Many portraits of this time were surprisingly realistic, depicting bodily faults, signs of old age or deformities. Beauty could be ‘covered’ with wealth and power.

What mattered now was not so much the perfect mathematical proportions of the Vitruvian Man, but his pose, his gesture, and his importance. Men wanted to be portrayed as their own powerful selves, with a focus on individual strength.

The Gilded Age: Bigger is Better

From the late 1800s to the early 1900s, weight meant status. A big belly was considered attractive because it signified wealth – you had the means to avoid hard labour. 

In fact, it was so celebrated that Fat Men’s Clubs sprung up across North America. To gain entry, you had to be over 200 pounds (around 90kg), pay a $1 fee to enter and learn a secret handshake and password. 

The Boston Globe wrote about one meeting in 1904 colourfully: "This village is full of bulbous and overhanging abdomens and double chins tonight, for the New England Fat Men's Club is in session at Hale's Tavern. The natives, who are mostly bony and angular, have stared with envy at the portly forms and rubicund faces which have arrived on every train."

Alas, this was the last time that a big belly would be portrayed as the height of attractiveness.

Hollywood: Back to Brawn

Hollywood in the 1920s began favouring actors with a leaner frame because, so it was said, people looked 20 pounds heavier on film. The idea of a muscular man being the ideal has only increased over time. 

The Telegraph posits that action figures like Henry Cavill in Superman may be giving our younger generation body image issues. In fact, a study found that men were more anxious about their bodies than they did 30 years ago. 

And it’s no wonder, especially with the proliferation of sites like TMZ that dedicate entire sections to showing unflattering pictures of famous people who have gained weight. 

You can read more about our thoughts on body confidence here.

Even celebrities are opening up about how unrealistic these standards really are.

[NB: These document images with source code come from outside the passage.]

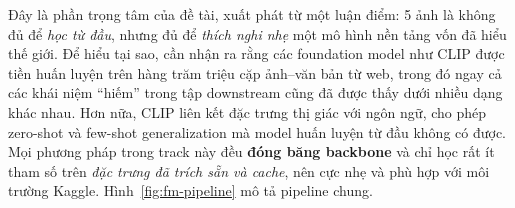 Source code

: Đây là phần trọng tâm của đề tài, xuất phát từ một luận điểm: 5 ảnh là không đủ để \emph{học từ
đầu}, nhưng đủ để \emph{thích nghi nhẹ} một mô hình nền tảng vốn đã hiểu thế giới. Để hiểu tại sao,
cần nhận ra rằng các foundation model như CLIP được tiền huấn luyện trên hàng trăm triệu cặp
ảnh--văn bản từ web, trong đó ngay cả các khái niệm ``hiếm'' trong tập downstream cũng đã được thấy
dưới nhiều dạng khác nhau. Hơn nữa, CLIP liên kết đặc trưng thị giác với ngôn ngữ, cho phép
zero-shot và few-shot generalization mà model huấn luyện từ đầu không có được. Mọi phương pháp trong
track này đều \textbf{đóng băng backbone} và chỉ học rất ít tham số trên \emph{đặc trưng đã trích
sẵn và cache}, nên cực nhẹ và phù hợp với môi trường Kaggle. Hình~\ref{fig:fm-pipeline} mô tả
pipeline chung.


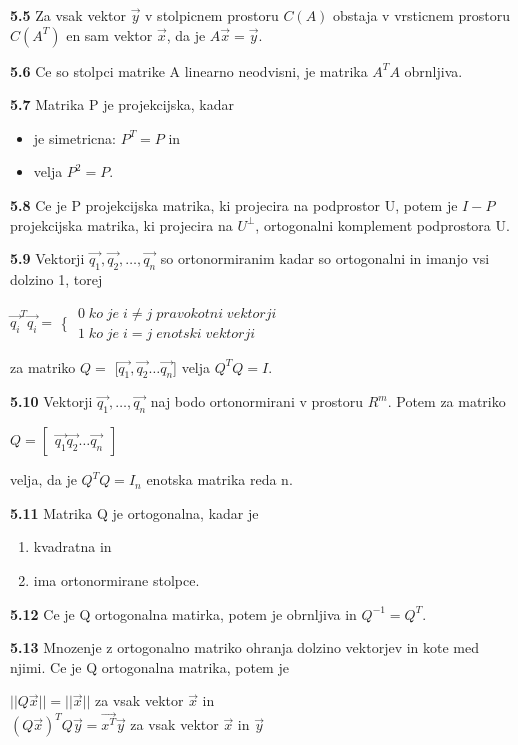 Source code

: \documentclass{article}
\begin{document}
\begin{multicols}{3}
\textbf{5.5} Za vsak vektor $\vec{y}$ v stolpicnem prostoru $C(A)$ obstaja v vrsticnem prostoru $C(A^{T})$ en sam
vektor $\vec{x}$, da je $A\vec{x} = \vec{y}$.

\textbf{5.6} Ce so stolpci matrike A linearno neodvisni, je matrika $A^{T}A$ obrnljiva.

\textbf{5.7} Matrika P je projekcijska, kadar
\begin{itemize}
    \item je simetricna: $P^{T} = P$ in
    \item velja $P^{2} = P$.
\end{itemize}

\textbf{5.8} Ce je P projekcijska matrika, ki projecira na podprostor U, potem je $I -P$ projekcijska
matrika, ki projecira na $U^{\perp}$, ortogonalni komplement podprostora U.

\textbf{5.9} Vektorji $\vec{q_{1}}, \vec{q_{2}}, \dots, \vec{q_{n}}$ so ortonormiranim kadar so ortogonalni in imanjo vsi
dolzino 1, torej
\begin{center}
    $\vec{q_{i}}^{T}\vec{q_{i}} = $ \Bigg\{ 
    $\begin{matrix}
        0\;  ko\; je\; i \neq j\; pravokotni\; vektorji\\
        1\;  ko\; je\; i = j\; enotski\; vektorji
    \end{matrix}$
\end{center}
za matriko $Q =$ [$\vec{q_{1}}, \vec{q_{2}} \dots \vec{q_{n}}$]  velja $Q^{T}Q = I$.

\textbf{5.10} Vektorji $\vec{q_{1}}, \dots, \vec{q_{n}}$ naj bodo ortonormirani v prostoru $R^{m}$. Potem
za matriko
\begin{center}
    $Q = \begin{bmatrix}
        \vec{q_{1}} \vec{q_{2}} \dots \vec{q_{n}}
    \end{bmatrix}$
\end{center}
velja, da je $Q^{T}Q = I_{n}$ enotska matrika reda n.

\textbf{5.11} Matrika Q je ortogonalna, kadar je
\begin{enumerate}
    \item kvadratna in
    \item ima ortonormirane stolpce.
\end{enumerate}

\textbf{5.12} Ce je Q ortogonalna matirka, potem je obrnljiva in $Q^{-1} = Q^{T}$.

\textbf{5.13} Mnozenje z ortogonalno matriko ohranja dolzino vektorjev in kote med njimi. Ce je Q
ortogonalna matrika, potem je 
\begin{center}
    $|| Q \vec{x} || = || \vec{x} ||$ za vsak vektor $\vec{x}$ in\\
    $(Q\vec{x})^{T}Q\vec{y} = \vec{x^{T}} \vec{y}$ za vsak vektor $\vec{x}$ in $\vec{y}$
\end{center}


\end{multicols}
\end{document}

Richard Madden refuses to film ‘gratuitous nudity’ scenes because "we’re projecting a very unrealistic body image." He told Vogue, "I find myself with actor friends — after we’ve done a kind of barely eating, working-out-twice-a-day, no-carbing thing for these scenes — looking at each other going: ‘We’re just feeding this same shit that we’re against.’"

And he’s not alone. 

Jonah Hill once kindly asked fans not to “comment on my body” because “it’s not helpful and doesn’t feel good.” And then there’s John Boyega, who is passionate about creating inclusive films that showcase people of different body types. “Why do leads always have to be muscular and ripped? It’s about rebranding the way in which we are fed a false narrative of perfection.”

As we said earlier, the ideal man doesn’t exist. How can he, if he is supposed to be muscular and refined, waif-like and spiritual, strong and powerful, big-bellied and wealthy, all at the same time.Trying to live up to that is impossible.

The ideal man, and the perfect body, is whoever you are right now, and whatever body you’re rocking.